Jaynes (1963, 1968) argued that the formula for the continuous entropy should be derived by taking the limit of increasingly dense discrete distributions.[1][2] Suppose that we have a set of n discrete points \{x_i\}, such that in the limit n \to \infty their density approaches a function m(x) called the "invariant measure".

 \lim_{n \to \infty}\frac{1}{n}\,(\mbox{number of points in }a<x<b)=\int_a^b m(x)\,dx

Jaynes derived from this the following formula for the continuous entropy, which he argued should be taken as the correct formula:

H(X)=-\int p(x)\log\frac{p(x)}{m(x)}\,dx.

It is similar to the (negative of the) Kullback–Leibler divergence or relative entropy, which is a comparison between two probability distributions, with one difference.
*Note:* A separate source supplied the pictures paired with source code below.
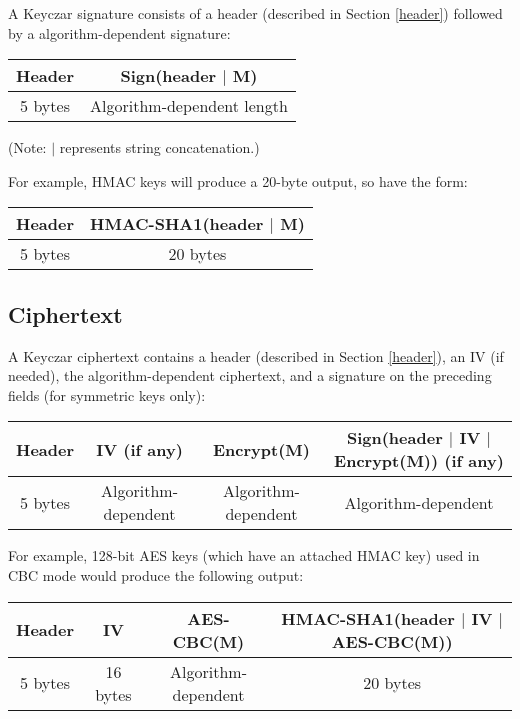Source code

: \documentclass{llncs}
\begin{document}
A Keyczar signature consists of a header (described in Section \ref{header})
followed by a algorithm-dependent signature:

\vspace*{3mm}
\begin{tabular}{| c | c |}
\hline
Header & Sign(header $|$ M) \\
\hline 5 bytes & Algorithm-dependent length \\ \hline
\end{tabular}
\vspace*{3mm}

(Note: $|$ represents string concatenation.)

\vspace*{3mm}

For example, HMAC keys will produce a 20-byte output, so have the form:

\vspace*{3mm}
\begin{tabular}{| c | c |}
\hline
Header & HMAC-SHA1(header $|$ M) \\ \hline
5 bytes & 20 bytes \\ \hline
\end{tabular}
\vspace*{3mm}
\subsection{Ciphertext}

A Keyczar ciphertext contains a header (described in Section \ref{header}), an
IV (if needed), the algorithm-dependent ciphertext, and a signature on the
preceding fields (for symmetric keys only):

\vspace*{3mm}
\begin{tabular}{| c | c | c | c |}
\hline
Header & IV (if any) & Encrypt(M) & Sign(header $|$ IV $|$ Encrypt(M)) (if any) \\ \hline
5 bytes & Algorithm-dependent & Algorithm-dependent & Algorithm-dependent \\
\hline
\end{tabular}
\vspace*{3mm}

For example, 128-bit AES keys (which have an attached HMAC key) used in CBC
mode would produce the following output:

\vspace*{3mm}
\begin{tabular}{| c | c | c | c |}
\hline
Header & IV & AES-CBC(M) & HMAC-SHA1(header $|$ IV $|$ AES-CBC(M)) \\ \hline
5 bytes & 16 bytes & Algorithm-dependent & 20 bytes \\
\hline
\end{tabular}
\vspace*{3mm}
\end{document}
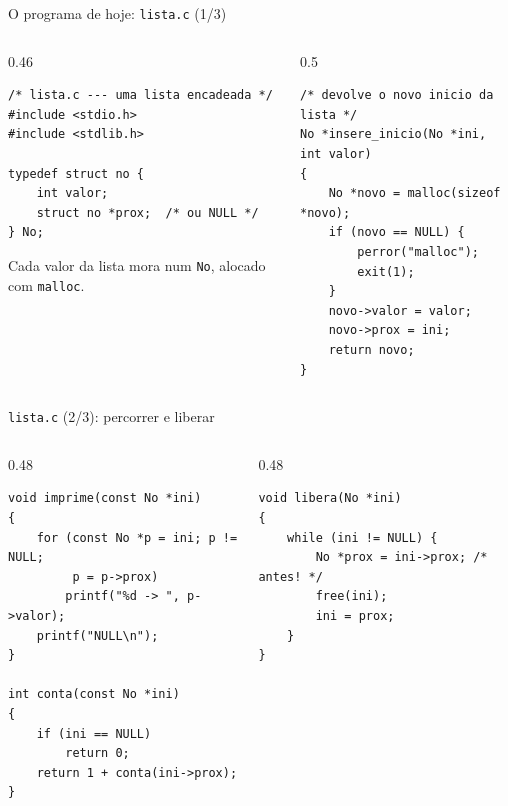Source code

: \documentclass[aspectratio=169]{beamer}
\begin{document}
\begin{frame}[fragile]{O programa de hoje: \texttt{lista.c} (1/3)}
  \begin{columns}[T]
    \begin{column}{0.46\textwidth}
\begin{lstlisting}[style=codC]
/* lista.c --- uma lista encadeada */
#include <stdio.h>
#include <stdlib.h>

typedef struct no {
    int valor;
    struct no *prox;  /* ou NULL */
} No;
\end{lstlisting}
      \small Cada valor da lista mora num \texttt{No}, alocado com
      \texttt{malloc}.
    \end{column}
    \begin{column}{0.5\textwidth}
\begin{lstlisting}[style=codC]
/* devolve o novo inicio da lista */
No *insere_inicio(No *ini, int valor)
{
    No *novo = malloc(sizeof *novo);
    if (novo == NULL) {
        perror("malloc");
        exit(1);
    }
    novo->valor = valor;
    novo->prox = ini;
    return novo;
}
\end{lstlisting}
    \end{column}
  \end{columns}
\end{frame}

\begin{frame}[fragile]{\texttt{lista.c} (2/3): percorrer e liberar}
  \begin{columns}[T]
    \begin{column}{0.48\textwidth}
\begin{lstlisting}[style=codC]
void imprime(const No *ini)
{
    for (const No *p = ini; p != NULL;
         p = p->prox)
        printf("%d -> ", p->valor);
    printf("NULL\n");
}

int conta(const No *ini)
{
    if (ini == NULL)
        return 0;
    return 1 + conta(ini->prox);
}
\end{lstlisting}
    \end{column}
    \begin{column}{0.48\textwidth}
\begin{lstlisting}[style=codC]
void libera(No *ini)
{
    while (ini != NULL) {
        No *prox = ini->prox; /* antes! */
        free(ini);
        ini = prox;
    }
}
\end{lstlisting}
    \end{column}
  \end{columns}
\end{frame}
\end{document}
In the Kullback-Leibler divergence, m(x) must be a probability density, whereas in Jaynes' formula, m(x) is simply a density, meaning that it does not have to integrate to 1.

Jaynes' continuous entropy formula has the property of being invariant under a change of variables, provided that m(x) and p(x) are transformed in the same way. (This motivates the moniker "invariant measure" for m.) This solves many of the difficulties that come from applying Shannon's continuous entropy formula.

References

  1. Jaynes, E. T. (1963). "Information Theory and Statistical Mechanics". In K. Ford. Statistical Physics. Benjamin, New York. p. 181.
  2. Jaynes, E. T. (1968). "Prior Probabilities". IEEE Trans. on Systems Science and Cybernetics. SSC-4: 227.